* **Material for this task**
——————

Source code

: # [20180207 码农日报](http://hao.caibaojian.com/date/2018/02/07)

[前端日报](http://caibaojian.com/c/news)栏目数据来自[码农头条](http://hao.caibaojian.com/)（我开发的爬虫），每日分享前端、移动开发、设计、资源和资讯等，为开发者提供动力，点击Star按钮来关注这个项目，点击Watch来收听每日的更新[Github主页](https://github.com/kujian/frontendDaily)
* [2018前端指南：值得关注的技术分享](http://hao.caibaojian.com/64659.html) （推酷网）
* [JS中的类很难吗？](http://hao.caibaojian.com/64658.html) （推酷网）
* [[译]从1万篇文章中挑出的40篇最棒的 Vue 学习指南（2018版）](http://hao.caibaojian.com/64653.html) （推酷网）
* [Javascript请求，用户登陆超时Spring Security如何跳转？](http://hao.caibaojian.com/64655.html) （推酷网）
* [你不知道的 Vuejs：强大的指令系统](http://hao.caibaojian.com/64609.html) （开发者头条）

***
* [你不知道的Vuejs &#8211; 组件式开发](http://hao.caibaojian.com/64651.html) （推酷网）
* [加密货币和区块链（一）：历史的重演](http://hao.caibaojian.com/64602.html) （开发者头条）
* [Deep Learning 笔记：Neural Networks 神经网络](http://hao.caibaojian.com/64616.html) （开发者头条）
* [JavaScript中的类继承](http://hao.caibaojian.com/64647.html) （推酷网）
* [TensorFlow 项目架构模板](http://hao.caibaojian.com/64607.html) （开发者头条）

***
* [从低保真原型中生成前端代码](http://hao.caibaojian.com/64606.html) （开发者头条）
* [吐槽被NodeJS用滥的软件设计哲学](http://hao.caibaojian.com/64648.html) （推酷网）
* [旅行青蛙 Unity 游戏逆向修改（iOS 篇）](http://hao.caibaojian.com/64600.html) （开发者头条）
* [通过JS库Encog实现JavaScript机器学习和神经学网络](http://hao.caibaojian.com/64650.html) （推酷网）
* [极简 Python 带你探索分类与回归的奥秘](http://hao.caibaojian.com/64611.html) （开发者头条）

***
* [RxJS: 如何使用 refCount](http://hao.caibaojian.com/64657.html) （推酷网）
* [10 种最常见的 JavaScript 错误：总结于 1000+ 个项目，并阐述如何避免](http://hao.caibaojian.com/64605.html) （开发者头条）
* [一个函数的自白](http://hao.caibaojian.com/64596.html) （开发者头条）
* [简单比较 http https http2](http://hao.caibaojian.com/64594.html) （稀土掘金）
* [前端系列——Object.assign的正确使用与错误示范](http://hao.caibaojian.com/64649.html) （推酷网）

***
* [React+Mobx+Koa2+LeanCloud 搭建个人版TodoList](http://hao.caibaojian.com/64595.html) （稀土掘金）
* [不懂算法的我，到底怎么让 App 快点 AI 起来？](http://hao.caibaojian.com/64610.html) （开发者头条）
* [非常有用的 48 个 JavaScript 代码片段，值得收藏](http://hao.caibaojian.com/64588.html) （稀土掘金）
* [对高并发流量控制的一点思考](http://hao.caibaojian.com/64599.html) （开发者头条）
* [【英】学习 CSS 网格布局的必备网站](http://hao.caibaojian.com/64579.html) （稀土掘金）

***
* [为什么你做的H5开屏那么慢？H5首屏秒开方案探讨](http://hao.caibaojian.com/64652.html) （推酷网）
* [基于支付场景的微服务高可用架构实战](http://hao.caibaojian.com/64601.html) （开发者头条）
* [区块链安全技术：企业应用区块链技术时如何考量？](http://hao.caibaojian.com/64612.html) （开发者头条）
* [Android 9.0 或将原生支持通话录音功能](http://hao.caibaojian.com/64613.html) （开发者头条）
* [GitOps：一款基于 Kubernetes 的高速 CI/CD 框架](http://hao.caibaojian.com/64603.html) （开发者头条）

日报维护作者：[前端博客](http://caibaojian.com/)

——————

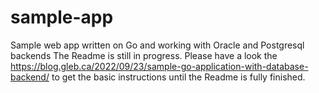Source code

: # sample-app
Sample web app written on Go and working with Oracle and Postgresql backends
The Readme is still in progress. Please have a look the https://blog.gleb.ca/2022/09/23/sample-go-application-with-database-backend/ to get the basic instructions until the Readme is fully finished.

——————

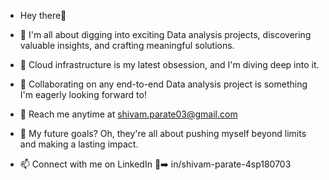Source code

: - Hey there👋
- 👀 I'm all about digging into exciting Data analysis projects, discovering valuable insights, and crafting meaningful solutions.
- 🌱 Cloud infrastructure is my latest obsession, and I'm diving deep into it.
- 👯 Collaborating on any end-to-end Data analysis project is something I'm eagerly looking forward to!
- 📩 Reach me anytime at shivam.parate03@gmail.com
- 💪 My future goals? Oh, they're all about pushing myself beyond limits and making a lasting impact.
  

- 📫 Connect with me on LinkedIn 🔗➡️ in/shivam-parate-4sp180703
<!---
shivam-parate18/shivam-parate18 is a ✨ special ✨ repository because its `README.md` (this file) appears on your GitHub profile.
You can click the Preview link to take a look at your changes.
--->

——————

* **What is needed**
Go through the listing and copy each line with the string "into".

* **Response area**
- 👀 I'm all about digging into exciting Data analysis projects, discovering valuable insights, and crafting meaningful solutions.
- 🌱 Cloud infrastructure is my latest obsession, and I'm diving deep into it.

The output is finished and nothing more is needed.